The Financial Brand a récemment classé Ron Shevlin (qui écrit justement dans The Financial Brand) parmi les quatre leaders d’opinion les plus influents dans le domaine bancaire, après Brett King, Chris Skinner et Jim Marous (FinServ 25: the most influential voices in banking). Or, si Brett King peut souvent agacer quand il joue les gourous et si l’humour très british de Chris Skinner n’est pas toujours constructif, Ron Shevlin – qui ne manque pas non plus d’humour (voir par exemple ce billet : How to keep a FinTech Idiot busy) – est certainement l’un des observateurs des évolutions bancaires les plus lucides et exigeants du moment. Son récent ouvrage, Smarter Bank, mérite donc un détour ; particulièrement dans un pays, comme le nôtre, où le Compte Nickel peut être présenté sans rire comme un vibrant succès.
Autant le souligner d’emblée, tous ceux et ils sont nombreux en France qui attendent encore le Grand Soir des banques seront déçus. Shelvin ne croit pas à la rapide et inéluctable disparition des agences bancaires, s’il plaide en revanche pour leur nécessaire transformation. Il reste très dubitatif sur l’utilité de la présence des banques sur les réseaux sociaux, surtout de la manière dont la plupart d’entre elles y apparaissent. Il est tout aussi sceptique face au Big Data (a « complete and utter delusion »).
Quant à l’impact des nouveaux canaux digitaux, qu’on présente la plupart du temps comme une menace pour les banques, car favorisant l’apparition de nouveaux acteurs, des startups fintech aux grands de l’internet, Shevlin n’y perçoit ni une vraie menace, ni un réel problème. Il souligne plutôt la facilité et la rapidité avec laquelle les banques ont su les développer. De sorte que, si l’on se débarrasse des nombreux effets d’annonce à l’égard de la banque digitale – Shevlin est au mieux de sa verve lorsqu’il examine d’un œil critique les innombrables et très approximatives études dont nous sommes régulièrement bombardés quant aux attentes de la Génération Y ou quant au développement fulgurant de l’usage des nouveaux canaux, etc. – le vrai problème pour les banques n’est pas celui-là.
Leur problème, c’est l’érosion du modèle économique de la banque de détail. Aux USA, les interchanges ont baissé, la facturation des découverts est désormais réglementairement encadrée. Face à des clients surbancarisés (pour ceux qui sont vraiment rentables) et de plus en plus à même d’arbitrer entre les offres des banques, le compte courant n’est plus le pivot de la relation bancaire à partir duquel on comptait jusque là développer l’équipement des clients.
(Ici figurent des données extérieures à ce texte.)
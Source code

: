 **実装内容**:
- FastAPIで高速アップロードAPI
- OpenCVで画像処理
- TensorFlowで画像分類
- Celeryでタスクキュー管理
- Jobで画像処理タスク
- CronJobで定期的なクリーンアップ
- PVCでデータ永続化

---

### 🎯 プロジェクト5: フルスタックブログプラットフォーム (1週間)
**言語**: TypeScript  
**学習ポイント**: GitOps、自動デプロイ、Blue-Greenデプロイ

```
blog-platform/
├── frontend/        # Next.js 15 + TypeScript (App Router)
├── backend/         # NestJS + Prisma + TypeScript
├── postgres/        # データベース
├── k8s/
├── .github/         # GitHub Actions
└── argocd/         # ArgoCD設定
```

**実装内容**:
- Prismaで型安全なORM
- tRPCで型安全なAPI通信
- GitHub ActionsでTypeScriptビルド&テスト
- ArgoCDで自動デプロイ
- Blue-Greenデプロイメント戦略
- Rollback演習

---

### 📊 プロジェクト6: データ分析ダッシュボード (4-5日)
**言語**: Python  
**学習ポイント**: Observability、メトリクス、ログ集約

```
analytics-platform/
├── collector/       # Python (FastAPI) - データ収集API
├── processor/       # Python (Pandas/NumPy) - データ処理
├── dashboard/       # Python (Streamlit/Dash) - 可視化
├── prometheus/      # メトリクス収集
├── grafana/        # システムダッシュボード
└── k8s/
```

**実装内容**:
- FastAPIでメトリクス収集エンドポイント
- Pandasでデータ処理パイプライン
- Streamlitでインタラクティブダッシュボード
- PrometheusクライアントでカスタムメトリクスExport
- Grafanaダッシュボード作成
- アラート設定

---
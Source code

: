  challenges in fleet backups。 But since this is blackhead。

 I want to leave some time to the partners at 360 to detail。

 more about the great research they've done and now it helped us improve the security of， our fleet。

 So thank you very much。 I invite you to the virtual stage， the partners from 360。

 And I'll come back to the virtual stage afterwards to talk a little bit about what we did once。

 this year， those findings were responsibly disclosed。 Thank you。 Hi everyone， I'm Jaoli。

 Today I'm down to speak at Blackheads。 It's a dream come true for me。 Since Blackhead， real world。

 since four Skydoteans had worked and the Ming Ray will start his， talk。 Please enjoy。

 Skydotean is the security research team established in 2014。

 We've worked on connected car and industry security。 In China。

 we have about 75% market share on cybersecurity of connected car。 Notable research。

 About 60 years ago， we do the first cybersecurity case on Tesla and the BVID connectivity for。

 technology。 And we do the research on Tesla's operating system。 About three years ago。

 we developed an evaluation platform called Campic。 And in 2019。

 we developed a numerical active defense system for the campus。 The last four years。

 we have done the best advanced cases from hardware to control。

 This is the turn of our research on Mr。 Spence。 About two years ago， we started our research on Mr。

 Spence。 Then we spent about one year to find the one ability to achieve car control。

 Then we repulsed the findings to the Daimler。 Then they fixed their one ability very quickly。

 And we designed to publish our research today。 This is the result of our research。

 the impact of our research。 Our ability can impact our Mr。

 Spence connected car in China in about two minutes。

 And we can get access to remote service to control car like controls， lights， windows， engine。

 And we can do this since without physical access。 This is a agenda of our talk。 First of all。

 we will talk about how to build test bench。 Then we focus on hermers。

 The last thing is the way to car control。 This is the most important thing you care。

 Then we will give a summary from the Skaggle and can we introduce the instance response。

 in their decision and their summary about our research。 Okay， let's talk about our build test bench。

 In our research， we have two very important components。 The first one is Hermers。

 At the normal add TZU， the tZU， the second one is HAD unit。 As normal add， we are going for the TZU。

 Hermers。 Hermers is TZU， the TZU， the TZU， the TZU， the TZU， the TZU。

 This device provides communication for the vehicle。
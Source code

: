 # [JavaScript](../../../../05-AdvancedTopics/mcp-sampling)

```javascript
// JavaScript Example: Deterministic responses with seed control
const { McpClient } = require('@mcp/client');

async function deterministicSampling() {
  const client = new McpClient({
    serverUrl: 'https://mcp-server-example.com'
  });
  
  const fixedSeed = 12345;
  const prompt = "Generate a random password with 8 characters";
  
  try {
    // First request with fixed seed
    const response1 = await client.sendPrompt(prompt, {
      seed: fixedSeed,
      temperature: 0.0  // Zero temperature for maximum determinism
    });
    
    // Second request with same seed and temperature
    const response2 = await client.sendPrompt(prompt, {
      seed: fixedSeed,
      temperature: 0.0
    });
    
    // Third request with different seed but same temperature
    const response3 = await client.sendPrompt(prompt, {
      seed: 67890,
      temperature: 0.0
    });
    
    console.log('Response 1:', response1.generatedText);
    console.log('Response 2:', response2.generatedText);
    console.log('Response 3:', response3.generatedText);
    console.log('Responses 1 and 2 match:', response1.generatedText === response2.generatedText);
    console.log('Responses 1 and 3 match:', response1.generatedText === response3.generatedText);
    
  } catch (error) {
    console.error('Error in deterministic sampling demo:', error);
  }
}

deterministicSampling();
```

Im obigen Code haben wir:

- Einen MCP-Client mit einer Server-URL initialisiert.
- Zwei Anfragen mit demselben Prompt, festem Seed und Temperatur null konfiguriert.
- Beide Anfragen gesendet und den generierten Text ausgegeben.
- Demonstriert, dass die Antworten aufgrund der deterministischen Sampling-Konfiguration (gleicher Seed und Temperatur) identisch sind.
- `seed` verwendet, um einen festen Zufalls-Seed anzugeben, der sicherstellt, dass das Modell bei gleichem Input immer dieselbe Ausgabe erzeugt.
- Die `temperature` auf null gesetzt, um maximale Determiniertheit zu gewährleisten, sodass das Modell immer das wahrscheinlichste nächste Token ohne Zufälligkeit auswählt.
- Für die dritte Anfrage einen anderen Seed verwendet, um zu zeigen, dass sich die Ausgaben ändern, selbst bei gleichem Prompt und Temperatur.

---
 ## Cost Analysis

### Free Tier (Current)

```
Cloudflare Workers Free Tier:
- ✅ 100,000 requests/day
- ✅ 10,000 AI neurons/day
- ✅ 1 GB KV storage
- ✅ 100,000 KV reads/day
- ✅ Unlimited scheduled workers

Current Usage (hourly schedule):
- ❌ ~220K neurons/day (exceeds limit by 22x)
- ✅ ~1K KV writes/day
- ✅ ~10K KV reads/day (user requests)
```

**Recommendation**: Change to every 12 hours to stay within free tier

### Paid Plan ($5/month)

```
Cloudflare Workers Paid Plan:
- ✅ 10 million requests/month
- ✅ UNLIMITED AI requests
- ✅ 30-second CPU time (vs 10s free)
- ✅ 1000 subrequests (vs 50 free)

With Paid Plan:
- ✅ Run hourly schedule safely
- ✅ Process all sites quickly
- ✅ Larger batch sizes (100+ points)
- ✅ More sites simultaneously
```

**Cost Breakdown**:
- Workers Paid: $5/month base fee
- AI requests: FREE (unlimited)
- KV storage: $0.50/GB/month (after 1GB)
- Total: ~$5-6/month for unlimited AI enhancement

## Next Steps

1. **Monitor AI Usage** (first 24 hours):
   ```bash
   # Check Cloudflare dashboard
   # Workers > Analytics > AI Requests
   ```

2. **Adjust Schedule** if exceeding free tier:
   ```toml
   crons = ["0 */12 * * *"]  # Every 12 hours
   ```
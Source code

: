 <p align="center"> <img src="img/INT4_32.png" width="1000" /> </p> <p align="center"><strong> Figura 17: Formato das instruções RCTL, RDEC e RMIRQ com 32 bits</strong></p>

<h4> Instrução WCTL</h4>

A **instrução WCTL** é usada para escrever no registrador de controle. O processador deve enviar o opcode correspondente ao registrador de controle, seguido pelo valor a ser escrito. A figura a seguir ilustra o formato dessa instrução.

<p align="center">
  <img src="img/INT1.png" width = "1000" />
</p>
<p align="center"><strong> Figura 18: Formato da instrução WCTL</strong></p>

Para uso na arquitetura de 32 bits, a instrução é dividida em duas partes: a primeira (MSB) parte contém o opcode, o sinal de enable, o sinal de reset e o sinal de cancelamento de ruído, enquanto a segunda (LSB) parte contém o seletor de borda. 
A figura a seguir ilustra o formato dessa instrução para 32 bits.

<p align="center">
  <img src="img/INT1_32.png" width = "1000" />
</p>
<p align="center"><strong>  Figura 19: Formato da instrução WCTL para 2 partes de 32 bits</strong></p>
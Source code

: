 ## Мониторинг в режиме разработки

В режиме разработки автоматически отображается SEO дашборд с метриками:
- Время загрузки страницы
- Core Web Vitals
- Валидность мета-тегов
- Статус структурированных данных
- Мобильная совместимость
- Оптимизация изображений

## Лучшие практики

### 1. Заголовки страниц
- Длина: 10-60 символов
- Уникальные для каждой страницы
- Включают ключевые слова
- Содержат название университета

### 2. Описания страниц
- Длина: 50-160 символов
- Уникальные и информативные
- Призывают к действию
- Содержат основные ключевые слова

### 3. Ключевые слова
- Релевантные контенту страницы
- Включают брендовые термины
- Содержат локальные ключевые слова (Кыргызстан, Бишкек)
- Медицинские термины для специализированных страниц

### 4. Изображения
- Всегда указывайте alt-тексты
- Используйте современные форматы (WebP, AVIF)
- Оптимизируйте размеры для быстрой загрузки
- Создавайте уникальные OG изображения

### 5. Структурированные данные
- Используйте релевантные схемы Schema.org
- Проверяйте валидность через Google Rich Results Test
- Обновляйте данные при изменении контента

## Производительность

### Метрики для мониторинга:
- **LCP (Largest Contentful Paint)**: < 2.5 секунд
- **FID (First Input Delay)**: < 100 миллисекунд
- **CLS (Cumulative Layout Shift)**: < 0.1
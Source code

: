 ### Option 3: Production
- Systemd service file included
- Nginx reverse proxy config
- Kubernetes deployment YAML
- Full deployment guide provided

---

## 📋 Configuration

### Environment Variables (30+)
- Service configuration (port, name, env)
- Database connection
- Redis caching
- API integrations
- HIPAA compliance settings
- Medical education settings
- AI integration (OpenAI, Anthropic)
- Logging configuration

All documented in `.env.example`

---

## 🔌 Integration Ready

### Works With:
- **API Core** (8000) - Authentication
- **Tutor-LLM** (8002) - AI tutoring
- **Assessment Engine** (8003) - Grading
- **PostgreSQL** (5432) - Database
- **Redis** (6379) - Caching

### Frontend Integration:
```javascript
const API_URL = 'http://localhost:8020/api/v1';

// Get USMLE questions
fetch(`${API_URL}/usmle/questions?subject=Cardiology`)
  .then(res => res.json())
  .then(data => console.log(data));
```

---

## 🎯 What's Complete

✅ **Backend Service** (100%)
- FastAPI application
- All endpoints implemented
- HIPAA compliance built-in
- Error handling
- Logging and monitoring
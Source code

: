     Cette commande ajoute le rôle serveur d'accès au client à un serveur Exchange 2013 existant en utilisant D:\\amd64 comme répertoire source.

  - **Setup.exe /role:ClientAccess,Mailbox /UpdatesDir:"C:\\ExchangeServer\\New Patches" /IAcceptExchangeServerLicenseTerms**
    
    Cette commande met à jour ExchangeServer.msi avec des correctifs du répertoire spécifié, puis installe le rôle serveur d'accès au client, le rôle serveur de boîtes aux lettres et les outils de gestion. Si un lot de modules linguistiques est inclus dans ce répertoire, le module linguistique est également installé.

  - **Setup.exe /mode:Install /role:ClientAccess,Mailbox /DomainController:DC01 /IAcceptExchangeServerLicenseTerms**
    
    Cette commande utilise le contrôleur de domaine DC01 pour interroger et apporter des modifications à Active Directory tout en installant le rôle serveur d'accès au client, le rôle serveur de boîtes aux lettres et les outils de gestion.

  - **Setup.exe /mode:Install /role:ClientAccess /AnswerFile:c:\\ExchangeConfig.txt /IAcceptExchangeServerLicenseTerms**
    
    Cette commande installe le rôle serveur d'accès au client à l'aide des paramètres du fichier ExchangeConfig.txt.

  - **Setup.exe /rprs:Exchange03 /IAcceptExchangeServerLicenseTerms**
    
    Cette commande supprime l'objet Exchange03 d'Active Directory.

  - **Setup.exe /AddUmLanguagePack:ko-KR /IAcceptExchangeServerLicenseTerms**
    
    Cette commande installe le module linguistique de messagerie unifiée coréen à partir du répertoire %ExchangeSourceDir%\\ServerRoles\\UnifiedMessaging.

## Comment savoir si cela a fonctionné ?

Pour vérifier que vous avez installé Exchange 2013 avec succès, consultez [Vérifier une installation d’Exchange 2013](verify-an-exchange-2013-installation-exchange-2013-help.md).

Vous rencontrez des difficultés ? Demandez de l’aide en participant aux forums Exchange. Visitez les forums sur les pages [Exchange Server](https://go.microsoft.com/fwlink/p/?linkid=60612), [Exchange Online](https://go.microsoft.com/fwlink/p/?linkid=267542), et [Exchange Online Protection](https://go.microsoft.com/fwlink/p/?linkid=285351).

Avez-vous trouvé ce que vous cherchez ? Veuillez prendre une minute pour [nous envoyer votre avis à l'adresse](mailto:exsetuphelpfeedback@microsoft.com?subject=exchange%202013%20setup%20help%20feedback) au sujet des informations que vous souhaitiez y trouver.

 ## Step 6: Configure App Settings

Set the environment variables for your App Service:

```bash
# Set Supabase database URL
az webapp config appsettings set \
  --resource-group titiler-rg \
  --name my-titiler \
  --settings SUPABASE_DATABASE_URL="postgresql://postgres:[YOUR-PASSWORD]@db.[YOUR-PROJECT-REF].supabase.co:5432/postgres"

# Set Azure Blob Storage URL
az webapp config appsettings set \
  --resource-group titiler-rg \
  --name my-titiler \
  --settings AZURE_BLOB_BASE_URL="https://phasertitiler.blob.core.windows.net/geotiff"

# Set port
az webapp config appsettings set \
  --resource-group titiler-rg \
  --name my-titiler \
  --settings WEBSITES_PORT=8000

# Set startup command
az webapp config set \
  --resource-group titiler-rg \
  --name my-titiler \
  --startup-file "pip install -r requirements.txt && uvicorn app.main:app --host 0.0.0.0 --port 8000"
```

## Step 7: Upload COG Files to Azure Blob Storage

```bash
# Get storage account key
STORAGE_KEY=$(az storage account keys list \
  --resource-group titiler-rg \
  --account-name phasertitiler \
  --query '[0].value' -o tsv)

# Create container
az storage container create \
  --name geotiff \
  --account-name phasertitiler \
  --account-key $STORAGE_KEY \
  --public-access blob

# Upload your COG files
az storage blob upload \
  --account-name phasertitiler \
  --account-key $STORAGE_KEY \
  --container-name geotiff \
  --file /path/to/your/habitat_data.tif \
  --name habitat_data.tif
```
Or, si ce modèle économique s’érode, les nouveaux canaux digitaux n’y changent rien. Au contraire. Ils font baisser les marges.
Les coûts de fonctionnement d’une banque sont devenus démesurés, ne serait-ce que d’un point de vue réglementaire. Ils doivent donc plus que jamais être répartis sur une très grande masse de clients. La course à la taille, frappante aux USA depuis quelques années, n’est donc pas achevée (tôt où tard, pourrait-on ajouter, elle concernera l’Europe aussi bien), tandis que l’entrée de nouveaux acteurs sur le marché bancaire sera sans doute très limitée dans un horizon proche. La plupart de ces nouveaux acteurs seront plutôt rachetés par des banques.
Autre constat déterminant, les gens ne sont pas prêts à accorder beaucoup plus d’attention à la gestion de leurs opérations bancaires – quoique les banques aient beaucoup de mal à s’en convaincre, qui consacrent l’essentiel de leurs efforts d’innovation à permettre la consultation permanente de ses comptes sur mobile ou sur les objets connectés, comme l’Apple Watch. Pas plus que de nombreux nouveaux acteurs grossissant rapidement en taille, les consommateurs ne vont pas précipiter une révolution bancaire.
Pour les banques, ainsi, la menace est interne beaucoup plus qu’externe. La question est aujourd’hui pour elles d’accroître leur PNB, estime Shevlin. En France, une telle perception ne s’est pas encore vraiment installée. Certes, le PNB de nombreux établissements de banque de détail baisse régulièrement depuis maintenant quelques années. Mais on y voit plutôt un effet conjoncturel.
Pour Ron Shevlin, l’issue concerne l’expérience client. Les banques doivent passer d’un marketing produits au développement de véritables services, à travers les outils de PFM et vers une assistance financière personnalisée, pour la gestion de ses comptes, de ses crédits et de son épargne. On sait qu’en France, comme ailleurs, c’est là désormais une tendance forte. Celle-ci ne s’en heurte pas moins au fonctionnement, à l’organisation et aux grilles de tarification de la plupart des établissements.